February 6, 2010
Renderers, Resource Manager done. Entity Manager growing. Coding the cameras.

In my engine’s design, an entity by default, when inserted to the scene will be processed normally but nothing will come out on the screen. The renderers (called drawers in my engine) are individual modules that can be attached on any entity and are responsible for visually expressing the entity’s data. How that data will be represented on the screen is up to its drawer. For example a customized “Hero Drawer”, when attached to the Hero entity, could alter the rendering procedures to any extent (from changing colour to complete geometry deforming) depending on any of the Hero’s variables, like his hit-points. Then you can take that drawer and attach it to any other entity and you’ll have the same output on the screen.

The completion of the implementation of the above design in my engine today was one of my biggest achievements in programming. Not only because I’ve spent the whole night yesterday thinking and drawing down the design and then successfully implementing it today but also because of the cleanness and safeness of my code so far.

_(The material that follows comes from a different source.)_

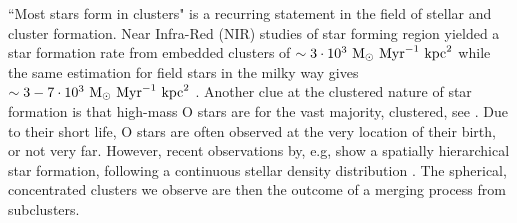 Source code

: ``Most stars form in clusters" is a recurring statement in the field of stellar and cluster formation. Near Infra-Red (NIR) studies of star forming region yielded a star formation rate from embedded clusters of $\sim 3\cdot10^3~{\textrm{M}_\odot} ~\textrm{Myr}^{-1}~ \textrm{kpc}^2$ \citep{Lada2003} while the same estimation for field stars in the milky way gives $\sim3-7\cdot10^3~{\textrm{M}_\odot}~\textrm{Myr}^{-1}~\textrm{kpc}^2$ \citep{Miller1979}. Another clue at the clustered nature of star formation is that high-mass O stars are for the vast majority, clustered, see \cite{DeWit2005}. Due to their short life, O stars are often observed at the very location of their birth, or not very far. However, recent observations by, e.g,  \cite{Gutermuth2011} show a spatially hierarchical star formation, following a continuous stellar density distribution \citep{Bressert2010}. The spherical, concentrated clusters we observe are then the outcome of a merging process from subclusters. 




%


%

The other thing I’ve done was the resource manager. It can be called from anywhere, load any kind of resources and deallocate them when they are not needed anymore.

For all of the above, Boost library’s smart pointers came extremely handy. When I was stuck with the technical aspect of my drawers design, they came in and saved my life. Memory leaks can be extremely annoying at times and every time I’m running my program I carefully check at the end if there was any memory that wasn’t deallocated normally. Smart pointers are WIN.

I’ve also created part of the camera manager and the camera classes. It was much easier than I thought to use the DXUT camera classes. In fact the implementation in the DXUT camera is almost similar to the one I was using in the previous versions of my engine so everything is quite easy and makes perfect sense. After all there are not many ways to code a camera.

I keep growing up the entity manager (scenegraph) and in the next few days I’ll probably start working on its fourth layer, which is the physics. This will probably take a few days at least since there is the collision detection and response involved, one of the hardest topics in games programming.

Then of course it’s the fifth layer which is the entity control and AI. This step will get really hard later when pathfinding and decision algorithms come into play. Blizzard has been fine-tuning this very layer for Starcraft2 and Diablo3 for many years already. It’s actually what it takes the most time for creating games today as all game’s mechanics are represented within this layer. I hope mine will take no more than one month because I’ve got a LOT of networking code to write too!